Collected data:
********

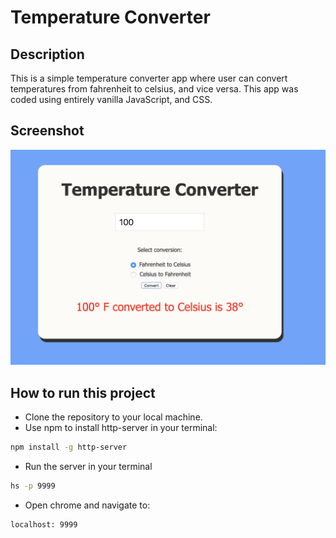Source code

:# Temperature Converter

## Description
This is a simple temperature converter app where user can convert temperatures from fahrenheit to celsius, and vice versa. This app was coded using entirely vanilla JavaScript, and CSS.

## Screenshot
![main screen shot](./screenshots/converter.png)

## How to run this project
* Clone the repository to your local machine.
* Use npm to install http-server in your terminal:
```sh
npm install -g http-server
```
* Run the server in your terminal
```sh
hs -p 9999
```
* Open chrome and navigate to:
```
localhost: 9999
```
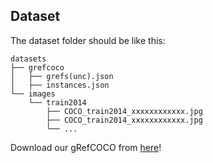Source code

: ## Dataset

The dataset folder should be like this:

```
datasets
├── grefcoco
│   ├── grefs(unc).json
│   ├── instances.json
└── images
    └── train2014
        ├── COCO_train2014_xxxxxxxxxxxx.jpg
        ├── COCO_train2014_xxxxxxxxxxxx.jpg
        └── ...
```
Download our gRefCOCO from [here](https://github.com/henghuiding/gRefCOCO)!
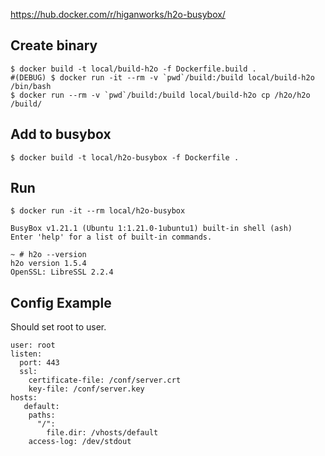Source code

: 
https://hub.docker.com/r/higanworks/h2o-busybox/

## Create binary

```
$ docker build -t local/build-h2o -f Dockerfile.build .
#(DEBUG) $ docker run -it --rm -v `pwd`/build:/build local/build-h2o /bin/bash
$ docker run --rm -v `pwd`/build:/build local/build-h2o cp /h2o/h2o /build/
```

## Add to busybox

```
$ docker build -t local/h2o-busybox -f Dockerfile .
```

## Run

```
$ docker run -it --rm local/h2o-busybox

BusyBox v1.21.1 (Ubuntu 1:1.21.0-1ubuntu1) built-in shell (ash)
Enter 'help' for a list of built-in commands.

~ # h2o --version
h2o version 1.5.4
OpenSSL: LibreSSL 2.2.4
```

## Config Example

Should set root to user.

```
user: root
listen:
  port: 443
  ssl:
    certificate-file: /conf/server.crt
    key-file: /conf/server.key
hosts:
   default:
    paths:
      "/":
        file.dir: /vhosts/default
    access-log: /dev/stdout
```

********

Count every line in the entries above where the word "from" appears; respond with the number alone.

Reply: 2